**Task to carry out:** Which lines in the data contain the word "client"? Please copy each of them.

**Data for review:**
==================================================
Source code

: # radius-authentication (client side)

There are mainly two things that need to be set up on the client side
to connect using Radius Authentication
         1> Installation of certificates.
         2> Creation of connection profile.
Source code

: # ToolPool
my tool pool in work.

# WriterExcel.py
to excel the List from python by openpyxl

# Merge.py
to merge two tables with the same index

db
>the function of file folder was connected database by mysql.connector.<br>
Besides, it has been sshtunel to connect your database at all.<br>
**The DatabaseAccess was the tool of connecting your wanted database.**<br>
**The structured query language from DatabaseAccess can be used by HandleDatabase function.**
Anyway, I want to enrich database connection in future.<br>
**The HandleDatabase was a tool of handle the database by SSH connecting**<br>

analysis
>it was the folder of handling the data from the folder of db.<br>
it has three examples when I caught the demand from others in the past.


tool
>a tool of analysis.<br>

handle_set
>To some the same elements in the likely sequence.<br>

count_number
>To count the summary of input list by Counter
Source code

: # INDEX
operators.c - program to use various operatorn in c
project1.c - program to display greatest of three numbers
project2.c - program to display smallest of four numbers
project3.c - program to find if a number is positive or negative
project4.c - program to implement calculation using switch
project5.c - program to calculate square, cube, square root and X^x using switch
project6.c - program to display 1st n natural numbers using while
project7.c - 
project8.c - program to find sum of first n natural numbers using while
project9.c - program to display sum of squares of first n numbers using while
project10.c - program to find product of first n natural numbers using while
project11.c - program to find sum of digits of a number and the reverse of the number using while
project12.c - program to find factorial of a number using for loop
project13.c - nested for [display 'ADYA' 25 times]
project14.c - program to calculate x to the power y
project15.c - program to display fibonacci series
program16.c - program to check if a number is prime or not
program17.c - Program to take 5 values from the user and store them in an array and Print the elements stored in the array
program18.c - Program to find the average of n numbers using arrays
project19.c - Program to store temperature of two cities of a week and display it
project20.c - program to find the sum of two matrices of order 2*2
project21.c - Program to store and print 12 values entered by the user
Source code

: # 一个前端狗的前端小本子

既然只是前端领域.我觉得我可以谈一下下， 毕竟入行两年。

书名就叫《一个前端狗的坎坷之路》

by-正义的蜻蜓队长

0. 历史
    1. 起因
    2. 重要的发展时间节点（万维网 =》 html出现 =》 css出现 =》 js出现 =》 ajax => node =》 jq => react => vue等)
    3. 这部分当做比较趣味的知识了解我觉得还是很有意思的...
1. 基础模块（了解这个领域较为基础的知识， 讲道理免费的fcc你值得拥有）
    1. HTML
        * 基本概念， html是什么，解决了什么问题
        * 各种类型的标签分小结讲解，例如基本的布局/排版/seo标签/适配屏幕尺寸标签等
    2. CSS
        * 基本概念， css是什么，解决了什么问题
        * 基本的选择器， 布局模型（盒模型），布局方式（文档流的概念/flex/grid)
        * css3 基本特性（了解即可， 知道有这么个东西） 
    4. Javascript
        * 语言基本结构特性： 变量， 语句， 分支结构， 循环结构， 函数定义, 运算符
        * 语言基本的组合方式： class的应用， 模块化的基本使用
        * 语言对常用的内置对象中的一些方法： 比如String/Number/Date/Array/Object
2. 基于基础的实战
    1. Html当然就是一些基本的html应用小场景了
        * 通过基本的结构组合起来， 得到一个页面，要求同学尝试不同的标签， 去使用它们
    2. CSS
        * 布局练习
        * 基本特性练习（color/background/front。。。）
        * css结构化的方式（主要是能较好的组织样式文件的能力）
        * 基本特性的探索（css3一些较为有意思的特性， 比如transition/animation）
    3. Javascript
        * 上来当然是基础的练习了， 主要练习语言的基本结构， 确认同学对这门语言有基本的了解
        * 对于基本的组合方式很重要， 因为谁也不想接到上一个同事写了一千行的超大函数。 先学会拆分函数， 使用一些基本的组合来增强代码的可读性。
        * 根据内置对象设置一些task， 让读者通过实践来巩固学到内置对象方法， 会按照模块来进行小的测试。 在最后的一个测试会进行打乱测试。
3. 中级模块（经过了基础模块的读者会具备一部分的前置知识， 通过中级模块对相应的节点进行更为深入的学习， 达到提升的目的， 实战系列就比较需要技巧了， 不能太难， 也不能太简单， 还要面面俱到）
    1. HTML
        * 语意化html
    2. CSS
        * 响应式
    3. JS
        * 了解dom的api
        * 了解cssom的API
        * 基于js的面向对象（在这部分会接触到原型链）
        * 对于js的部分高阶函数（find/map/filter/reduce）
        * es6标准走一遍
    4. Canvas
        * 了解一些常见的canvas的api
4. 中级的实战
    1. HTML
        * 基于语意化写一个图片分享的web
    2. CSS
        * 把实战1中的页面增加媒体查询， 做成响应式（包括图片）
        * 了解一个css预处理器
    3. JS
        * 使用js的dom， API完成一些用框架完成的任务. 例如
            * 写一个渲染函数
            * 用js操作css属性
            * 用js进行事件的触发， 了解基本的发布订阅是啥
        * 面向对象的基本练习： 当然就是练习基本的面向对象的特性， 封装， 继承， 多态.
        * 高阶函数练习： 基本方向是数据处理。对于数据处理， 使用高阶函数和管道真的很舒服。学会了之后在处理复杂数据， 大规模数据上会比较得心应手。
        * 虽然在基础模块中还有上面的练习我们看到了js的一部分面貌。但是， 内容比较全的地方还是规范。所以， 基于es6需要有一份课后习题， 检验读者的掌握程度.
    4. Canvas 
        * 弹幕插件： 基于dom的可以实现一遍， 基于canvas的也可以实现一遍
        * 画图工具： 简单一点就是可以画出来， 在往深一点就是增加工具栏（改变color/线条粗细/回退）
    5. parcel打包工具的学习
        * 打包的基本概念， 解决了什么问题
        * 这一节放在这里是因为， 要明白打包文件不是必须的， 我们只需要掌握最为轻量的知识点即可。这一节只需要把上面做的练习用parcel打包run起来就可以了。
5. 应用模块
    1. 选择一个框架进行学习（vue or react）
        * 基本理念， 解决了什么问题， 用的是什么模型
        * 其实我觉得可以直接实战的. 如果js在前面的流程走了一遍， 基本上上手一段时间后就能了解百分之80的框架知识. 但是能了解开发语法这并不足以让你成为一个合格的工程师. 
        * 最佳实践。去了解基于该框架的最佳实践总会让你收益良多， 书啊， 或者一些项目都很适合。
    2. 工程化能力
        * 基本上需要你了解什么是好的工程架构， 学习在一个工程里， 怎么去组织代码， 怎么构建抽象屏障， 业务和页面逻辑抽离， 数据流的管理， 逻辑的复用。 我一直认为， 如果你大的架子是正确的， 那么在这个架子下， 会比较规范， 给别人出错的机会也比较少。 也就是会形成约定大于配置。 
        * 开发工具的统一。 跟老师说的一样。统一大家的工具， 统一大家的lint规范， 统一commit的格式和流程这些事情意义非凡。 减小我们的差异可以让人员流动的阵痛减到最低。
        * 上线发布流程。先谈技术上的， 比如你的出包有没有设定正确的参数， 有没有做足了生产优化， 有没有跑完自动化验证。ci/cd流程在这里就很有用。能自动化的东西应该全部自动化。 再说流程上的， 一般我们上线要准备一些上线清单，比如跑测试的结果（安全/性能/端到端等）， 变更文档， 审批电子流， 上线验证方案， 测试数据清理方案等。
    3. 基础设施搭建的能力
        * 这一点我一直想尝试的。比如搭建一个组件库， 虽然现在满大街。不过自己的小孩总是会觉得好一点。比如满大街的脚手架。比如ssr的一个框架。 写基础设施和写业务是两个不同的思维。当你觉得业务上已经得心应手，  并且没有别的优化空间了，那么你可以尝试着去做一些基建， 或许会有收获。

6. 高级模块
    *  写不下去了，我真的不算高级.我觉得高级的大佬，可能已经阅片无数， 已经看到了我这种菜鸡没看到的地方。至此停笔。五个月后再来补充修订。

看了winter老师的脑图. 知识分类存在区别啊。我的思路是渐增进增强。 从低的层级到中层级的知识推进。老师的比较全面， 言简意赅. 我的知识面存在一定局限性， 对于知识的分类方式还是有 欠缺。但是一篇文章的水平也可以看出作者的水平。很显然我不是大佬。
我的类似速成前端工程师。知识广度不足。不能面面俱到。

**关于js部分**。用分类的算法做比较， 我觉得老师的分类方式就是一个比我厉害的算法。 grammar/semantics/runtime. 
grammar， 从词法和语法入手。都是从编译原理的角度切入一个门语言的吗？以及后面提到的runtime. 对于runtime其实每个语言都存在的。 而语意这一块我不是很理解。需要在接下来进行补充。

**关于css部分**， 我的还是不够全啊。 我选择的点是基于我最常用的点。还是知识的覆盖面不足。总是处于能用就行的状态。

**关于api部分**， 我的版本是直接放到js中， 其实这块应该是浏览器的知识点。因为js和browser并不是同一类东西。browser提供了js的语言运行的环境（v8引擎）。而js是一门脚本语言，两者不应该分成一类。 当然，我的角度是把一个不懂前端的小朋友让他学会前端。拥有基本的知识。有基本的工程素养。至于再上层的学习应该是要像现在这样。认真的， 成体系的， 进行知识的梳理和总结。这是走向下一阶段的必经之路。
==================================================
**Response area:**
: # radius-authentication (client side)
There are mainly two things that need to be set up on the client side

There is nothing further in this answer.